Laut Plan der Kommission würden Österreich Zuwendungen in Höhe von rund vier Milliarden Euro zukommen. Bahnbrechend neu an den Wiederaufbaumilliarden der EU ist die Art, wie sie aufgebracht werden: Die Kommission erhält grünes Licht, die gewaltige Summe auf dem Kapitalmarkt aufzunehmen. Die EU-Staaten garantieren dafür, aber nur für den Anteil, den sie auch am EU-Budget leisten: Im Fall Österreichs wären dies 2,6 Prozent der Summe.

„Eine gemeinsame Schuldenaufnahme ist in dieser Krise sinnvoll, weil damit auch die hoch verschuldeten Länder billiges Geld bekommen und in der Krise gegensteuern können“, sagt Ex-Wifo-Chef Karl Aiginger. Er habe aber auch „Verständnis, dass die Nettozahler es mit gewisser Vorsicht machen wollen und Bedingungen stellen“, führt der nunmehrige Chef der "Querdenkerplattform" gegenüber dem KURIER aus.

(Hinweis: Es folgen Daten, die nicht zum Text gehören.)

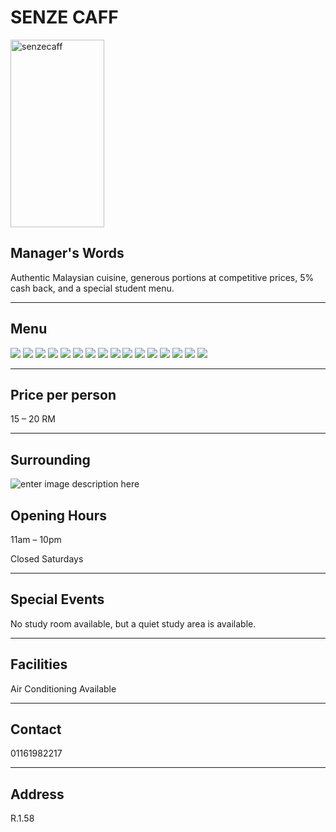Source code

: # SENZE CAFF

<img src="https://img.xmummap.com/1_senzecaff_logo.jpg" width="150" height="300" alt="senzecaff">

## Manager's Words

Authentic Malaysian cuisine, generous portions at competitive prices, 5% cash back, and a special student menu.

---

## Menu

<div class="image-slide">
  <img src="https://img.xmummap.com/1_senzecaff_menu%20%281%29.jpg" />
  <img src="https://img.xmummap.com/1_senzecaff_menu%20%2810%29.jpg" />
  <img src="https://img.xmummap.com/1_senzecaff_menu%20%2811%29.jpg" />
  <img src="https://img.xmummap.com/1_senzecaff_menu%20%2812%29.jpg" />
  <img src="https://img.xmummap.com/1_senzecaff_menu%20%2813%29.jpg" />
  <img src="https://img.xmummap.com/1_senzecaff_menu%20%2814%29.jpg" />
  <img src="https://img.xmummap.com/1_senzecaff_menu%20%2815%29.jpg" />
  <img src="https://img.xmummap.com/1_senzecaff_menu%20%2816%29.jpg" />
  <img src="https://img.xmummap.com/1_senzecaff_menu%20%282%29.jpg" />
  <img src="https://img.xmummap.com/1_senzecaff_menu%20%283%29.jpg" />
  <img src="https://img.xmummap.com/1_senzecaff_menu%20%284%29.jpg" />
  <img src="https://img.xmummap.com/1_senzecaff_menu%20%285%29.jpg" />
  <img src="https://img.xmummap.com/1_senzecaff_menu%20%286%29.jpg" />
  <img src="https://img.xmummap.com/1_senzecaff_menu%20%287%29.jpg" />
  <img src="https://img.xmummap.com/1_senzecaff_menu%20%288%29.jpg" />
  <img src="https://img.xmummap.com/1_senzecaff_menu%20%289%29.jpg" />
</div>

---

## Price per person

15 – 20 RM

---

## Surrounding

![enter image description here](https://img.xmummap.com/1_senzecaff_surd.jpg?AWSAccessKeyId=4sr3toneyHtmrJY7&Signature=OSVZ5gjSlaOH6RVcGqNB3nSFLgA=&Expires=1757406035)

## Opening Hours

11am – 10pm

Closed Saturdays

---

## Special Events

No study room available, but a quiet study area is available.

---

## Facilities

Air Conditioning Available

---

## Contact

01161982217

---

## Address

R.1.58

Abgestottert werden die 750 Milliarden in den kommenden Jahrzehnten aus dem EU-Haushalt – also letztlich über die Beiträge der EU-Mitgliedsstaaten.

1.100 Milliarden fürd Budget

Wenig Überraschung bot Kommissionschefin von der Leyen gestern hingegen mit ihren Vorschlägen für das kommende EU-Budget: Rund 1.100 Milliarden Euro soll der Haushalt für die Jahre 2021 bis 2027 umfassen.

Zusammen mit den Corona-Hilfsmilliarden stehe der EU damit eine „Feuerkraft von 1,85 Billionen Euro zur Verfügung, um den Motor der europäischen Wirtschaft wieder anzuwerfen“, sagte sie. Bereits beschlossen wurden in der EU ein Paket an Kredithilfen für Kurzarbeiter, Unternehmen und Gesundheitskosten der EU-Staaten in Höhe von 540 Milliarden Euro.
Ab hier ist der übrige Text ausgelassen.